━━━━━ MATERIAL TO PROCESS

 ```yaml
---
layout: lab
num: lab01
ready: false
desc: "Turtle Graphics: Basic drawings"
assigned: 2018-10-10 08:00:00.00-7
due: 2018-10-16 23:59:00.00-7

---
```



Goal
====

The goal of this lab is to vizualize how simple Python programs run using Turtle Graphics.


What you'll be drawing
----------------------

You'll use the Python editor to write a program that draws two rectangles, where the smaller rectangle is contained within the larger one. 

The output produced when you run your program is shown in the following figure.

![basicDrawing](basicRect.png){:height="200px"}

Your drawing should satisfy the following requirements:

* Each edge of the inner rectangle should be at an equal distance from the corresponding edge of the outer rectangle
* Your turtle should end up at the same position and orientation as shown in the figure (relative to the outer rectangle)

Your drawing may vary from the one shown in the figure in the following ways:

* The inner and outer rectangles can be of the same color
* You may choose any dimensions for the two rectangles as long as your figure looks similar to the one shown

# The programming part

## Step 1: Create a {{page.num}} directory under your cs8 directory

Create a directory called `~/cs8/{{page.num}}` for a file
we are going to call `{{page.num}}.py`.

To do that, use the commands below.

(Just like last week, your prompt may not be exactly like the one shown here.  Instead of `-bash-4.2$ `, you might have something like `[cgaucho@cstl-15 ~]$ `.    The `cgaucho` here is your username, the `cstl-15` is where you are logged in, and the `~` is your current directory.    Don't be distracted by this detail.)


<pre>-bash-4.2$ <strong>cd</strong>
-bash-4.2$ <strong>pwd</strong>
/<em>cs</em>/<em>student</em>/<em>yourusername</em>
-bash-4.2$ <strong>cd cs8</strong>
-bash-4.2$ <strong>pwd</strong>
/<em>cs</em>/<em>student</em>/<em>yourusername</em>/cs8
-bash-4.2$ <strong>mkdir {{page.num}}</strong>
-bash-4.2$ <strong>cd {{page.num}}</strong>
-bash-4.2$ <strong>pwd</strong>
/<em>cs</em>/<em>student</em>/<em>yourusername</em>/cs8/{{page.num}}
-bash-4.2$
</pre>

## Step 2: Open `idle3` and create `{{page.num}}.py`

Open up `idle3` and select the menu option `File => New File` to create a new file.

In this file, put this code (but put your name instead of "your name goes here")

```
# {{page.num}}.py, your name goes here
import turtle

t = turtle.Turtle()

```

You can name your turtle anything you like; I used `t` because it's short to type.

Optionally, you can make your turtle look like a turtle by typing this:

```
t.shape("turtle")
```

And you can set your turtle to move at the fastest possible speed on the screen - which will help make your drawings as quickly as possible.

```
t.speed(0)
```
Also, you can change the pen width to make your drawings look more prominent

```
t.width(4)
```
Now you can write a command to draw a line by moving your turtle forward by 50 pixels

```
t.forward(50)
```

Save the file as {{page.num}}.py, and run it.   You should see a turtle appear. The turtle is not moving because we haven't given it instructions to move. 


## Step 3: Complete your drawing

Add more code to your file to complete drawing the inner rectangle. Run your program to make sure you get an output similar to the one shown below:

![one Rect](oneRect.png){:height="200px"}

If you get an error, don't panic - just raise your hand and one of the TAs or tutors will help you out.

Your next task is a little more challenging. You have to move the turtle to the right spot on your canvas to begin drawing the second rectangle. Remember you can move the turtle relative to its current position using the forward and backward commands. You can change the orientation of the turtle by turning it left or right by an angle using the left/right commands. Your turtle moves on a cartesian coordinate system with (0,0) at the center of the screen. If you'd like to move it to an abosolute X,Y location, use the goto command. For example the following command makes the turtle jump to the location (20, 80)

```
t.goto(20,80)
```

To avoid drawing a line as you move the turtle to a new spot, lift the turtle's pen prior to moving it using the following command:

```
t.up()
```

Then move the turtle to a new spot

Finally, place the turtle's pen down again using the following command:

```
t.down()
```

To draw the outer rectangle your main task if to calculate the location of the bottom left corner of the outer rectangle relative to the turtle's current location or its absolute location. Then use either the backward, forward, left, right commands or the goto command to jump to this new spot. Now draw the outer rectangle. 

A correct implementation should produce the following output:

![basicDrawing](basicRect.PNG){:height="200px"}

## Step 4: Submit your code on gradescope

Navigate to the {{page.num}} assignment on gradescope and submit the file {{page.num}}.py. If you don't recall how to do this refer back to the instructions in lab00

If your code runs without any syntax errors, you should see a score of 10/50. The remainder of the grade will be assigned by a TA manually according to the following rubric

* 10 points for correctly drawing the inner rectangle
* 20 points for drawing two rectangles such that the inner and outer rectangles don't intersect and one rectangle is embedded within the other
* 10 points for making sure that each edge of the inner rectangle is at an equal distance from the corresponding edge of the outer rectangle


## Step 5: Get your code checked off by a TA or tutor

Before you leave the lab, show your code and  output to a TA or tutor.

━━━━━━━━━━
━━━━━ MATERIAL TO PROCESS

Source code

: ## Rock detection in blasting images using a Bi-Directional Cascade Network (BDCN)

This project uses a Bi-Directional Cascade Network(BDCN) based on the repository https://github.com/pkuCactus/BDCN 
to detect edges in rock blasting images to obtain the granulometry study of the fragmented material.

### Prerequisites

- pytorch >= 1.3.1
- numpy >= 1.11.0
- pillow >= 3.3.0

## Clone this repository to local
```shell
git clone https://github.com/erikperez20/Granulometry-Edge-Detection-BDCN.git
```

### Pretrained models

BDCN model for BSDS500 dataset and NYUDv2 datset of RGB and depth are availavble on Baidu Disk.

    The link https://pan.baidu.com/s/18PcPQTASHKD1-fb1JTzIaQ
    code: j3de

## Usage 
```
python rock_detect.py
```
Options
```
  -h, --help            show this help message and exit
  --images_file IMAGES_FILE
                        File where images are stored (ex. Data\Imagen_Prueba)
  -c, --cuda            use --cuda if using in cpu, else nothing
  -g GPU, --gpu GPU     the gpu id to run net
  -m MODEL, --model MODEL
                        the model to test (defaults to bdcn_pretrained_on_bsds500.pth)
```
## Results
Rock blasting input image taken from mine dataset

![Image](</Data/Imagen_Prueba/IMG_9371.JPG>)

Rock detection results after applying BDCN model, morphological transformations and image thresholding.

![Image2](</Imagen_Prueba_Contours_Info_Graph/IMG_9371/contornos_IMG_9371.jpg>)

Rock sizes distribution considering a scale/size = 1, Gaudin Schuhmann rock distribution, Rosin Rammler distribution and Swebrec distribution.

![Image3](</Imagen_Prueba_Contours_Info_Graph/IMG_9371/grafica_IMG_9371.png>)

━━━━━━━━━━

» **WHAT YOU WILL DO**: Could you restate word for word the lines above from the one containing "points for making" through the one containing "## Step 5: Get", both included, and nothing else?

» **SOLUTION TO THIS TASK**:
* 10 points for making sure that each edge of the inner rectangle is at an equal distance from the corresponding edge of the outer rectangle


## Step 5: Get your code checked off by a TA or tutor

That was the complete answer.